吸血鬼至上主義vampire supremacy

「……」

 ナキの手が無意識に首に伸び、そこにあるチョーカーに触れた。

「僕らが長年追っている、確かに存在するけれど姿を見せない……時代遅れの亡霊共さ」

「ああ」

「連中はこのか嬢の存在を許さないだろう。自分達の一方的な主張だけがこの世の真理で、他の意見を聞き入れる度量のない、迷惑極まりない組織だから」

 吸血鬼至上主義。

「吸血鬼こそ地上の支配者であり、王の一族である。劣位にある他の種族は吸血鬼に隷属すべき……か」

 それが組織の主張である。メンバーは選民意識の強い一部の吸血鬼、そしてその熱烈な信奉者たち。普段は社会に溶け込んで日常生活を送っていて自身の主義主張を声高に叫ぶ訳ではないのでメンバーの特定が難しい。

「そう。連中は吸血鬼の血に他の種族の血が混じるのを嫌う。彼らの表現を使うならば『汚れる』ということらしいからね。特に人間との混血は絶対に許さない。……と、まぁそんな訳で和泉さんの心配事は尽きない、ということなのさ」

 にこっと位空が微笑んだ。

「何かさらっと話しやがったけど」

「うん。トップシークレットだから他言無用ね」

「お前な……」

「僕が気になるのはね、和泉さんは梢さんを恨んでるんじゃないかってことなんだけど」

 相変わらずさらりと、世間話の続きのように位空がぶち込んできた。

「……」

 視線を遣ると、和泉は黙って佇んでいた。  

 ナキの……さとりの視界に収まることをただ受け入れていた。隠すことなど何もないというように。

 和泉の身体に重なるように、彼の心が情景となって写し出される。老練の執事の心はやはり見た目ほど穏やかではなかった。

 仕えるべき者を失った悲しみから生まれた、喪失感や不安や絶望を含んだ雲が見える。そこから降った雨が美鶴木科戸という女に対する不信の花を育てている。そして主人と奥方、息女に対する敬愛が攻撃的な暴風へと姿を変えて、近づくものの肌を切り裂かんばかりに吹いている。

 ……現実ではない。ナキの視界の中でだけの風景だ。それでも狂暴な風に頬を打たれた気がするほどの強い感情。

 ナキは目を瞑り、簡潔に感想を述べた。

「暑苦しいことだ」

「ふぅん?」

 興味深そうに、面白がるように位空が首をかしげた。

「和泉さんは見たままの誠実な使用人という訳だね」

 少なくともこの老人が吸血鬼至上主義のメンバーである可能性は考えなくてもいいだろう。

「……奥方様は種族の違いに悩み、苦しみながらも必死に旦那様を支えておられました。その苦悩を知りながらどうして奥さまを恨んだりできましょう。
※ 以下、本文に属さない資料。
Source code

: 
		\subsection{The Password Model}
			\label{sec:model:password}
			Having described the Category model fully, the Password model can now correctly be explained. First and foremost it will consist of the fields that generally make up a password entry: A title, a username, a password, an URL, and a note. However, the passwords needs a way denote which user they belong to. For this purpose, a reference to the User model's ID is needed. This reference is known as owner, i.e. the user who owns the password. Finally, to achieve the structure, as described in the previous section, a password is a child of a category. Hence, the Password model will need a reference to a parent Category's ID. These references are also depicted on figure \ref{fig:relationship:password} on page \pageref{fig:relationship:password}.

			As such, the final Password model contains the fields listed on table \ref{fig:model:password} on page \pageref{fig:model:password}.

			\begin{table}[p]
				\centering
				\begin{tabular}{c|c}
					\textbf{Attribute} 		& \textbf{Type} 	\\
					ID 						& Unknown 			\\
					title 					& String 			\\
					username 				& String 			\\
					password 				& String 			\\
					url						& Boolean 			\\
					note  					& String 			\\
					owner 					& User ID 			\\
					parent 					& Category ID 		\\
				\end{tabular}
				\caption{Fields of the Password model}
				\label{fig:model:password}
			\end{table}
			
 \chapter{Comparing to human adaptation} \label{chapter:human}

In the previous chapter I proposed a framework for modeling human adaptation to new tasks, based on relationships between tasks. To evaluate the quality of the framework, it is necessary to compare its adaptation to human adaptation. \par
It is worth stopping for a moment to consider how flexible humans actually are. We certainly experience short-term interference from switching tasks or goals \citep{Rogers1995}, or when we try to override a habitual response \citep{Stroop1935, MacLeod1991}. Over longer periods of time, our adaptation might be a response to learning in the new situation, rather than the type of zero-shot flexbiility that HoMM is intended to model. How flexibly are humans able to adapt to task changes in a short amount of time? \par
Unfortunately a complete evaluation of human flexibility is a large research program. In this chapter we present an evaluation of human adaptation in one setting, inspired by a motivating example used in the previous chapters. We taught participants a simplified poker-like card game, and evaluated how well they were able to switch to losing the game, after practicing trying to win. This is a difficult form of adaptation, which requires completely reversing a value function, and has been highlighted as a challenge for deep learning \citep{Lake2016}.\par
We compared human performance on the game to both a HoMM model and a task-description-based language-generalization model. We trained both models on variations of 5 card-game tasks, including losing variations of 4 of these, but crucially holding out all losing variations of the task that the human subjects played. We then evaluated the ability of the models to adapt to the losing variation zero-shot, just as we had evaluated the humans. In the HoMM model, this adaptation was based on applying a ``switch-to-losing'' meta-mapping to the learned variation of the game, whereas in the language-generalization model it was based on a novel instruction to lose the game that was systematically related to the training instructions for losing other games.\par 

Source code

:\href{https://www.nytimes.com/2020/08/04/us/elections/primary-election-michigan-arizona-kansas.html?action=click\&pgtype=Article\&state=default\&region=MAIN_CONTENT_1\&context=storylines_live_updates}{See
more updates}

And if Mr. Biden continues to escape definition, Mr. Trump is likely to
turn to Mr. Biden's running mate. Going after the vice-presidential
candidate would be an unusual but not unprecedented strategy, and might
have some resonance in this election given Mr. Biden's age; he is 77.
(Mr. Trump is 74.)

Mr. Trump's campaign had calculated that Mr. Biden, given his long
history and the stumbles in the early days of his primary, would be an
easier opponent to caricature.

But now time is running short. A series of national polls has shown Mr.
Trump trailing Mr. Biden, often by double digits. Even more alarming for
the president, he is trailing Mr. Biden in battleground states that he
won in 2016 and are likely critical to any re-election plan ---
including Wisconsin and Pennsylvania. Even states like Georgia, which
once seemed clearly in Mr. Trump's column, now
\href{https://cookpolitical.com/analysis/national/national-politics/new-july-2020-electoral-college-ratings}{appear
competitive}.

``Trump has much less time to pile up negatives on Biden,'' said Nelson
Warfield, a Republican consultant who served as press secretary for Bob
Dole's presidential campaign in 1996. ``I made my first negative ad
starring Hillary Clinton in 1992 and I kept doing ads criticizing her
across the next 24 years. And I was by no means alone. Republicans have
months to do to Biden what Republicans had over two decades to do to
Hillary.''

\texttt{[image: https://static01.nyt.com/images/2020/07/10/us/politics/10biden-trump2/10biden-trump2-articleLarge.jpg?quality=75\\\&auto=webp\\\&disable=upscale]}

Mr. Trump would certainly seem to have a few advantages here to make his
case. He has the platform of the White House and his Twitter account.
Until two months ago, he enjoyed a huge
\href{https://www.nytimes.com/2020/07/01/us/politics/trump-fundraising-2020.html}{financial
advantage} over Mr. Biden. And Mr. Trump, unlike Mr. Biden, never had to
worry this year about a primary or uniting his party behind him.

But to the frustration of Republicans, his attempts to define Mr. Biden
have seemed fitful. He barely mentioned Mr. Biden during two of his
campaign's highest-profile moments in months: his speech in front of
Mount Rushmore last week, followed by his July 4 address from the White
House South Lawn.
そしてそのお二人の大切なお嬢様を私たちはお守りしなければなりません」

「なるほどね。貴方の忠誠を疑うような発言をして申し訳なかった」

 素直に位空が謝罪を口にすると、和泉は首を振った。

「生前の旦那様と奥様は、このかお嬢様のことを本当に心配しておられました。私どもも旦那様と奥様の大切な忘れ形見であり、敬愛するお嬢様を何としてもお守りしたいと考えています。ですが……」

 そこで和泉は一端言葉を区切った。

「ですが?」

「吸血鬼至上主義の考え方は吸血鬼族の中にも未だ根強く残っていると、生前の旦那様がよく話されていました。現代社会は建前として全ての種族の平等を謳っているが、本当はそうではないと……。今の深際家を支援することは一部の吸血鬼からの反感を買うことになりましょう。そうと知りながら……九堂様におすがりしなければならないことは本当に心苦しく……」

「ん?」

 位空がキョトンとした顔になり、それからナキの方を見た。

「僕って、人の言う事とか気にできるの?」

 心底疑問といった声だった。

「僕の行動で吸血鬼族の誰かが怒ったとして……それで自らの行いを反省したり、以後の行動に何らかの修正を加えるなんて事が、果たして僕にできるのかな。自分で言うのも何だけど、僕にはとっても難しそうだよね?」

「社会不適合者だからな」

「他人事みたいに言うけど、玄葉さんも大分こちら寄りだけどね?」

 確かに位空には難しい芸当だろう。それが出来ていればこいつはこの場にはいない。他人の気持ちを理解して慮ることが出来るならば、勝手に他人の家の合鍵を作って上がり込みはしないだろう。そもそもとうに疎遠になっている。お前の顔なんぞ見たくないと散々態度に出しているのだから。

 こいつのたちの悪い所は、他人の気持ちが分からない訳じゃない、という所だ。他者の心情を察して、理解して……その上で、慮らない。

 嫌がる事こそむしろする。

 そういう、ねっとりとした嫌な奴だ、こいつは。

「あは。君ってさとりでもあるけど、さとられでもある。君の考えてる事って何となく分かるよ。内心で僕を罵っているんだね。君が頭の中を僕でいっぱいにしている時の顔、好きだよ」

「気色悪い言い回しするな」

「ふふ」

 振り返って、位空は和泉に声をかけた。

「まぁ、お聞きの通り僕の事は心配には及びませんよ。一族も僕の事はよく知っているでしょう。長いお付き合いですからね」

「は……」

 和泉は納得したような、致しかねたような曖昧な表情をしていた。主人の友人というだけで、こんな社会不適合者に真面目に対応しなければならない立場に同情を禁じ得ない。

「……美鶴木科戸嬢にどうやって接触するか悩ましいですね?ファーストコンタクトは慎重を期さねばね。彼女が本当に組織の信奉者なら、簡単に心を読まれないように記憶の一部にプロテクトがかけている可能性もある。脳を弄って別人格になっている、なんてのも過去にはあったからね。そうなるといくら玄葉さんが優秀なさとりでも少し眺めただけでは本心は分からない。親しくなって心に入り込まなくては……ね」

「九堂様……」

「自分に何かあった時は娘を頼む、と僕も瑶一郎からお願いされていましたからね。このか嬢が健やかに成長できるよう、微力ながらお力添えしましょう」

 歌うように位空が言った。

 何だ?とナキと僅かに違和感を覚える。位空がいつもよりほんの少し早口で……落ち着かない態度に見えたからだ。

 しかし和泉はそうは思わなかったらしい。うっすらと涙ぐみながら位空に頭を下げ、謝意を述べる。ナキに対しても同様に丁寧に感謝を伝えてくるのを適当にかわし、じっと位空を見据えた。